### AIM OF THE EXERCISE
When the line containing "## Install dependencies" is reached, include it and end there; set down verbatim every line before it, starting at the top of the records.

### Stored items
◆ ◆ ◆ ◆

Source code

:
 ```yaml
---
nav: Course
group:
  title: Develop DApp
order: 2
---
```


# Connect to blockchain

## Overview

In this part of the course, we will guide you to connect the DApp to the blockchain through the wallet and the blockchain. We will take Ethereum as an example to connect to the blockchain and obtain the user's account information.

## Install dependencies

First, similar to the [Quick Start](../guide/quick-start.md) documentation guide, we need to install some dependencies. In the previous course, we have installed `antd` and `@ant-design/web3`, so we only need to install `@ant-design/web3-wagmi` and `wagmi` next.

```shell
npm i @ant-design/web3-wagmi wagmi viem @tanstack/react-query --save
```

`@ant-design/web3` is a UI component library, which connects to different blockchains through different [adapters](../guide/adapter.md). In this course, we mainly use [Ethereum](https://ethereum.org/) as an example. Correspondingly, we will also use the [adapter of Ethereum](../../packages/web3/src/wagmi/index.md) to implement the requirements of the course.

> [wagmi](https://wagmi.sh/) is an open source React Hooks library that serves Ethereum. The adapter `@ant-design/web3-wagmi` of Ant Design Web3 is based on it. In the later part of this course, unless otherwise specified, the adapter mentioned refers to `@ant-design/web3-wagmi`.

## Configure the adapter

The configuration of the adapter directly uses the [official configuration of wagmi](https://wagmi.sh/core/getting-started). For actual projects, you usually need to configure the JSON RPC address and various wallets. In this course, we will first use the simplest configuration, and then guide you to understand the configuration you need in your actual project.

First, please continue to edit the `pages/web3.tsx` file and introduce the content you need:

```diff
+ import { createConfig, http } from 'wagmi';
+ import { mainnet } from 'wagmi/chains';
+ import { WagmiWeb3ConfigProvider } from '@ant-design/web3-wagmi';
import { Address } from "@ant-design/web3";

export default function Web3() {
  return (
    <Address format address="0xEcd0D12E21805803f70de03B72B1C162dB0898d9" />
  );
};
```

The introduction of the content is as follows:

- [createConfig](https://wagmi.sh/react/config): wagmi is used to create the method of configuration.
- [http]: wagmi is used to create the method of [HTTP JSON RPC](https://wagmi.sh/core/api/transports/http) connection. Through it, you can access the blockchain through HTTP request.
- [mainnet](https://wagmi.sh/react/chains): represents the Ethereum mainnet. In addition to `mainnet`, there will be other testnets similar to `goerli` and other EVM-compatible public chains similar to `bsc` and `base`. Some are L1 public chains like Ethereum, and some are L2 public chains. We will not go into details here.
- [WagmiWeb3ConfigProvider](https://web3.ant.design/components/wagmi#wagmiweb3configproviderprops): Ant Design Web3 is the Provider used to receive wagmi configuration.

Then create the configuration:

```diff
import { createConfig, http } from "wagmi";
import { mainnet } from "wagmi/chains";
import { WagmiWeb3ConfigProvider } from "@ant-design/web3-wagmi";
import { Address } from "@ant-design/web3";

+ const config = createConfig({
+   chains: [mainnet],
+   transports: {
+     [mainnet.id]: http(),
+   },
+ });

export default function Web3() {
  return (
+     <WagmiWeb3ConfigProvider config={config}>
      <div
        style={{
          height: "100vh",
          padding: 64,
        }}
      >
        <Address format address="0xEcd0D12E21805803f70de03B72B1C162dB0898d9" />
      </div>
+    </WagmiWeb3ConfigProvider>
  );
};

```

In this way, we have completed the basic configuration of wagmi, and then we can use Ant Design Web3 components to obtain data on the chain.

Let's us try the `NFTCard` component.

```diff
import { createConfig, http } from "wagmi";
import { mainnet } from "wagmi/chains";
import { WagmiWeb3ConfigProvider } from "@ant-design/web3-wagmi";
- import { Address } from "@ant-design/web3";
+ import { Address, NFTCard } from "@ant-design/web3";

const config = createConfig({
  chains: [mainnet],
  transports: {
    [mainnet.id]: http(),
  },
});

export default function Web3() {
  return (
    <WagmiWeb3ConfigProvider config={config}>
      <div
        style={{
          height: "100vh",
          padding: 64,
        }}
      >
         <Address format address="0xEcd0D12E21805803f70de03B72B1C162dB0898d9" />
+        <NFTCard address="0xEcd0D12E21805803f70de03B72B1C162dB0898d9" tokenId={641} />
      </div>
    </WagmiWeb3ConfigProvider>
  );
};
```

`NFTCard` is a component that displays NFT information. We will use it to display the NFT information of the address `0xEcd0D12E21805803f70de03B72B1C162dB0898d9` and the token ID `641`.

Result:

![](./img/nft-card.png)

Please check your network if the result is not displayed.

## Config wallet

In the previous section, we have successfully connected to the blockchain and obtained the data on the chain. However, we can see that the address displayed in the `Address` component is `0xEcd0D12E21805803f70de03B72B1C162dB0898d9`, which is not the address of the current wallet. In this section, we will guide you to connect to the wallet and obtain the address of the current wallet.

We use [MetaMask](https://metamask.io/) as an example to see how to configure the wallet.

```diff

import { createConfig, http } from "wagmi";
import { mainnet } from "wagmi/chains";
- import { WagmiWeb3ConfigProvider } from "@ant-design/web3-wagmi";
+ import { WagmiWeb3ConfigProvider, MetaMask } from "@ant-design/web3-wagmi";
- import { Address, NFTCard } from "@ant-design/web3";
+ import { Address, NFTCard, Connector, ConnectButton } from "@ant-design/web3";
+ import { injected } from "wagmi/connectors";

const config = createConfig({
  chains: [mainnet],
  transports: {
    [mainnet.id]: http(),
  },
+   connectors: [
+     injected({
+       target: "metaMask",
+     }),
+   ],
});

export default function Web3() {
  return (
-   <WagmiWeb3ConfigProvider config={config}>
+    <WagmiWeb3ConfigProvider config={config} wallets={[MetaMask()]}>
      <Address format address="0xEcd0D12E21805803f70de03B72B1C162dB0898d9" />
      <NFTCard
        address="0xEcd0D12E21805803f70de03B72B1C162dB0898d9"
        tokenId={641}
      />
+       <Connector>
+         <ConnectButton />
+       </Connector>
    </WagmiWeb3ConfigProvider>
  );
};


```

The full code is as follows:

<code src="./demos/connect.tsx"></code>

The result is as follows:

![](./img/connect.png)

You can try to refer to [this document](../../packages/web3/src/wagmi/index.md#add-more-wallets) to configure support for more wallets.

◆ ◆ ◆ ◆

### RESULT OF THIS TASK
Source code

:
 ```yaml
---
nav: Course
group:
  title: Develop DApp
order: 2
---
```


# Connect to blockchain

## Overview

In this part of the course, we will guide you to connect the DApp to the blockchain through the wallet and the blockchain. We will take Ethereum as an example to connect to the blockchain and obtain the user's account information.

## Install dependencies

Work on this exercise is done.